* _Exercise details_:
Among the entries that follow, tally the lines with the string "datasets". Give no more than the number.

↓↓↓

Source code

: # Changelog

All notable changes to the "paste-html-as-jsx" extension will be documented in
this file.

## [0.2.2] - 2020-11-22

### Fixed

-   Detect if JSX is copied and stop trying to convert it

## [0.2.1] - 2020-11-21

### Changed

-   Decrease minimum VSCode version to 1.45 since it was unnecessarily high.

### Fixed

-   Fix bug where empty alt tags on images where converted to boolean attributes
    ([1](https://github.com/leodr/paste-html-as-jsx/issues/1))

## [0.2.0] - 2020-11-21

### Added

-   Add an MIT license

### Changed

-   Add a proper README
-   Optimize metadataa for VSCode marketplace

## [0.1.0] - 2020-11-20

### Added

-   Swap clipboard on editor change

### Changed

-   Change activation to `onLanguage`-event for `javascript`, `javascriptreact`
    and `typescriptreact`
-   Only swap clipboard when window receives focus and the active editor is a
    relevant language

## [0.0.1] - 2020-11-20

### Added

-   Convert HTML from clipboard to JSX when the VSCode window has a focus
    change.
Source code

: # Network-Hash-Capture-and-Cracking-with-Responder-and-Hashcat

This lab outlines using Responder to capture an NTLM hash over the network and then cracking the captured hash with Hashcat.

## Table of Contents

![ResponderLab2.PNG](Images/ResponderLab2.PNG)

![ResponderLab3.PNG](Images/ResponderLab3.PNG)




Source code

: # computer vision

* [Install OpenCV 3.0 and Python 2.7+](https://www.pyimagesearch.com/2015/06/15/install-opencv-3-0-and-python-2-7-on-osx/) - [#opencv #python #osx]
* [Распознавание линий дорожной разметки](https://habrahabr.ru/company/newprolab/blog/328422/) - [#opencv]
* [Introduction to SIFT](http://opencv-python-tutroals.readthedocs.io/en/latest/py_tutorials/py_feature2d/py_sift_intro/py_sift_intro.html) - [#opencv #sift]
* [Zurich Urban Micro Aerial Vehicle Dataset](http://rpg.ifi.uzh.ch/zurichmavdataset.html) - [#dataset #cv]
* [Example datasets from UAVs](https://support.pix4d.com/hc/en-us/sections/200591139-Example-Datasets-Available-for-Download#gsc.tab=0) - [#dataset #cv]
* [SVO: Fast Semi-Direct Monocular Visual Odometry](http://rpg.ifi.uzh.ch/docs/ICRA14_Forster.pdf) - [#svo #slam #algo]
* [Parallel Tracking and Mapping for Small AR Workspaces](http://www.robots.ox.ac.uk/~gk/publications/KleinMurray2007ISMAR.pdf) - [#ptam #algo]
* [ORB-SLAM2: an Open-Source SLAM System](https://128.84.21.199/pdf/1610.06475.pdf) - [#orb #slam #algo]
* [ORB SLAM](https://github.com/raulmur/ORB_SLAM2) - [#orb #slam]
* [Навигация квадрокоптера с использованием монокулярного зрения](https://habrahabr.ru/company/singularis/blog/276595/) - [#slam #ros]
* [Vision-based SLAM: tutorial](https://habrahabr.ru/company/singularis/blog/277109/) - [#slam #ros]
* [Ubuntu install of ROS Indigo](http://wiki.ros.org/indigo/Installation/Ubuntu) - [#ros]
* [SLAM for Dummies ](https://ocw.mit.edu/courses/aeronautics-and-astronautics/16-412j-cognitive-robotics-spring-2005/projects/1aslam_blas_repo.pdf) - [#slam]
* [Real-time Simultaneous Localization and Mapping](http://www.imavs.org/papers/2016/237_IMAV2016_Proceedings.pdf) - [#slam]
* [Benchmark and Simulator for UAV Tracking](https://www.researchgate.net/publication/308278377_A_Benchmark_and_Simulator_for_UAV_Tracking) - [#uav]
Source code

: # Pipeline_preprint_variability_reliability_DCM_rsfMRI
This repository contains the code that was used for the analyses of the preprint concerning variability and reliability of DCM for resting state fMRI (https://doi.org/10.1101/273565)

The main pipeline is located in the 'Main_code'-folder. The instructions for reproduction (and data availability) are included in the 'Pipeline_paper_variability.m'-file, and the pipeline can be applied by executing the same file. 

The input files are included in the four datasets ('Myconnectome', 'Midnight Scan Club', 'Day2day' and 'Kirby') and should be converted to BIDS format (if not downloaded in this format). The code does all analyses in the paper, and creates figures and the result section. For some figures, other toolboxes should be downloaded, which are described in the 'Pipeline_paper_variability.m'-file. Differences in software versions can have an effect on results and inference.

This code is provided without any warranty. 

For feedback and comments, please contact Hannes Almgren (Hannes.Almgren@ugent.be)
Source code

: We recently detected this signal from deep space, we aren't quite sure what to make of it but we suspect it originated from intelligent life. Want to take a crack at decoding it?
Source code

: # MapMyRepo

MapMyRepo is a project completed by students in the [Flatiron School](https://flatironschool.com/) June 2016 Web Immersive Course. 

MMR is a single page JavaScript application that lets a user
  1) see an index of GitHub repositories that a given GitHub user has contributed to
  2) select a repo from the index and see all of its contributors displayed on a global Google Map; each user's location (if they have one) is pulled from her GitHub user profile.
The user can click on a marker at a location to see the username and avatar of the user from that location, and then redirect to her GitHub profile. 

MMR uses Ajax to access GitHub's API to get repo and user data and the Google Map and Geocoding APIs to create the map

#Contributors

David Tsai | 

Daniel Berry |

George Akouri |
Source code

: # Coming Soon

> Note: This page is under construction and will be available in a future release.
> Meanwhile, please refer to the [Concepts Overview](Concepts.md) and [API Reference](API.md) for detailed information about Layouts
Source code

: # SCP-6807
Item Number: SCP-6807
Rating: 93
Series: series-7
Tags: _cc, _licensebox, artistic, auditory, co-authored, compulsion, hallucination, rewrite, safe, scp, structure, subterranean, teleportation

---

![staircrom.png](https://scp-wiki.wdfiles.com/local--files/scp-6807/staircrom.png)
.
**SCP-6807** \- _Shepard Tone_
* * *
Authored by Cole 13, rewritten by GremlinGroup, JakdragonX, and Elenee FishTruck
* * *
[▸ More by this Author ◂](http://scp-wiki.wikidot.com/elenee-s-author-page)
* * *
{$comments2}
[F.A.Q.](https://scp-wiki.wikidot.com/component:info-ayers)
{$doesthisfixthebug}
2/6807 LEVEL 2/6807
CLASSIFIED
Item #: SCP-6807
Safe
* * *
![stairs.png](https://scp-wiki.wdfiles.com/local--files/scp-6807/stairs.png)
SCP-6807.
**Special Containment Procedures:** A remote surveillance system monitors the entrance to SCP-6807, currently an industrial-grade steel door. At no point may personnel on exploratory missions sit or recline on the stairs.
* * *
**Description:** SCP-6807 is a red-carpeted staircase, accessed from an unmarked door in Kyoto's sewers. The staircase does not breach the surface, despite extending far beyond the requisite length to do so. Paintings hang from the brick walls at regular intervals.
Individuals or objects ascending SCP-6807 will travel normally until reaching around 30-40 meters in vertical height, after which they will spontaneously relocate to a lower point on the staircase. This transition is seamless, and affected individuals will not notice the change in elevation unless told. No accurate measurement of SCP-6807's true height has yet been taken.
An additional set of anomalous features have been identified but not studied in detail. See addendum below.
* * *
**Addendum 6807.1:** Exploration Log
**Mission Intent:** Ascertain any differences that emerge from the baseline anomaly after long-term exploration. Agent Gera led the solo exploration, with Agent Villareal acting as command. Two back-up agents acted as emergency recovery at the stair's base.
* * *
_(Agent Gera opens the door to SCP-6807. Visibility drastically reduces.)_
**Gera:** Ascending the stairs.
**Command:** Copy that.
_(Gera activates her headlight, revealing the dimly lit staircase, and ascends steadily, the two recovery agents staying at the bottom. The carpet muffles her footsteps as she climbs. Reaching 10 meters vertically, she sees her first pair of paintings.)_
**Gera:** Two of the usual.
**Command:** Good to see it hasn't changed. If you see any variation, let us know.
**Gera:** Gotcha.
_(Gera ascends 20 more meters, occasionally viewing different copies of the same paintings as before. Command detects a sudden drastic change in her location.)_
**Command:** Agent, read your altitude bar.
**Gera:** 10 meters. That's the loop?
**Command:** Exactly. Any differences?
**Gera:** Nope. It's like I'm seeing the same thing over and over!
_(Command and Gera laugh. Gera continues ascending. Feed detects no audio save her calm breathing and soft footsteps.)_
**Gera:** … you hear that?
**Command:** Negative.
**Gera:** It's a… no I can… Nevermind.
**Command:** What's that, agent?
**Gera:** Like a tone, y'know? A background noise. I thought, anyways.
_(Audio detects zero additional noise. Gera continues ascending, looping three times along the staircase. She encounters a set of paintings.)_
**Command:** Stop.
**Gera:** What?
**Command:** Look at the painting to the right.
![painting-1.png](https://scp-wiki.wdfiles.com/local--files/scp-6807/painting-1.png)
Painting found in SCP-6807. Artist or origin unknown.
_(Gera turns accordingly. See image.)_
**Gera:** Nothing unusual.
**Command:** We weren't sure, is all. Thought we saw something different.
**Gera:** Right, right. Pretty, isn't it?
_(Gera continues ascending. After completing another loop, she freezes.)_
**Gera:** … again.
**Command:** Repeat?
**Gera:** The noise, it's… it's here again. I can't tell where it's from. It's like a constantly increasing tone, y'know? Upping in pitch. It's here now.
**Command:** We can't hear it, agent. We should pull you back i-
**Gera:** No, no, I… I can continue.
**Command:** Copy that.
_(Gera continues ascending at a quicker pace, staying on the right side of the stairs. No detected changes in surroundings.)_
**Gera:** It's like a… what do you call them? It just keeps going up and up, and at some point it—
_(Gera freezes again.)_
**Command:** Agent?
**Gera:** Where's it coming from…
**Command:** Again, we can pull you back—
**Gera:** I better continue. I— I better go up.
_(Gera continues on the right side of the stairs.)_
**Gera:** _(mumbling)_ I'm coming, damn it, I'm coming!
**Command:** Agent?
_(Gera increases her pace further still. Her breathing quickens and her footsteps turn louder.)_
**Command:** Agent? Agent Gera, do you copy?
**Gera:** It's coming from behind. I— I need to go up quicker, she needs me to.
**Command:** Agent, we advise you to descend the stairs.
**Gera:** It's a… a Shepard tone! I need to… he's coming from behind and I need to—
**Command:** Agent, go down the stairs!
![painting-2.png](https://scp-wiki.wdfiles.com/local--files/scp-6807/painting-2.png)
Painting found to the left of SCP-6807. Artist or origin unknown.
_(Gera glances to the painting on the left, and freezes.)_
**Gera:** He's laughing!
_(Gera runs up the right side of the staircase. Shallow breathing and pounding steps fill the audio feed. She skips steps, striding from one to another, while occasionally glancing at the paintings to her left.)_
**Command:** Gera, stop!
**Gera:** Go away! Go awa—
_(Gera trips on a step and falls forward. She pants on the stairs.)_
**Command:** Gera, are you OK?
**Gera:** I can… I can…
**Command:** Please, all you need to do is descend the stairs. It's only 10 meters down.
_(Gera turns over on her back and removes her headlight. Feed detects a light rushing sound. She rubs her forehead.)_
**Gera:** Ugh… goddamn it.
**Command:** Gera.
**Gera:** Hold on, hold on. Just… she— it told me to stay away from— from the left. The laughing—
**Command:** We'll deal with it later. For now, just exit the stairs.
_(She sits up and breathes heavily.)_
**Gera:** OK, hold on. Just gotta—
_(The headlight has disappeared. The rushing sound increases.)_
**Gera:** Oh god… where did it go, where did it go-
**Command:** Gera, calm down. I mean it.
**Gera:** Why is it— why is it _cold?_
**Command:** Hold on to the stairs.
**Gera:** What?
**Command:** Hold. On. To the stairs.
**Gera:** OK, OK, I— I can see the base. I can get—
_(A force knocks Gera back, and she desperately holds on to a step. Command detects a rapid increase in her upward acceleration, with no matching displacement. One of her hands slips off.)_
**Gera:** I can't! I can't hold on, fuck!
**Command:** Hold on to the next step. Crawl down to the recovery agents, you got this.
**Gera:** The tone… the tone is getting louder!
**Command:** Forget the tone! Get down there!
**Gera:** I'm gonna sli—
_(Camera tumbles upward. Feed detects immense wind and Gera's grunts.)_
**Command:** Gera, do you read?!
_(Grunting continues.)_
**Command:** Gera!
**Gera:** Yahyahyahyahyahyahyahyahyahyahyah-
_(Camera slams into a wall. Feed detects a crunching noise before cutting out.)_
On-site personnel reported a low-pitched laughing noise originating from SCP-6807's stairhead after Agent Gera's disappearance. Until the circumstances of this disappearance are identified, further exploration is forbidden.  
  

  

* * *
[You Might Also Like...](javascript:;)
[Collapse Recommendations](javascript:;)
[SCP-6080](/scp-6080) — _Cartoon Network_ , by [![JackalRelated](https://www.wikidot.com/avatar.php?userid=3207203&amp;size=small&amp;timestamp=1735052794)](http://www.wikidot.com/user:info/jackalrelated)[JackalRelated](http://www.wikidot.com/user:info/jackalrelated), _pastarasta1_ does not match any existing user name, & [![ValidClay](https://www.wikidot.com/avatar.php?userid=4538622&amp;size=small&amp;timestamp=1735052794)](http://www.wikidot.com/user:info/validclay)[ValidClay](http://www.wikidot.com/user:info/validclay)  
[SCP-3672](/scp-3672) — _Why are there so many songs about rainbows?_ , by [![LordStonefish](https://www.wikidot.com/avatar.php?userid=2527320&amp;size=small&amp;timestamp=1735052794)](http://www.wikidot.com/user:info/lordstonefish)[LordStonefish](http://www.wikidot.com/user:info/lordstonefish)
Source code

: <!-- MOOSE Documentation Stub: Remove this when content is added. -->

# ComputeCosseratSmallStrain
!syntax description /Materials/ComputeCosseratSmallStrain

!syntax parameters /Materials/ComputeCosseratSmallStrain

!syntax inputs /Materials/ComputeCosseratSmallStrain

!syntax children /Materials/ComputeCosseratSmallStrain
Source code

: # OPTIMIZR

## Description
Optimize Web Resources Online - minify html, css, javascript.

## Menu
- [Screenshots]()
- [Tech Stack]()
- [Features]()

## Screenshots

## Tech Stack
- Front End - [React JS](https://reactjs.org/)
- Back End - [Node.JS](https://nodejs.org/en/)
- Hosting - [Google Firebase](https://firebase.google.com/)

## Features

↑↑↑

* _Answer box_:
2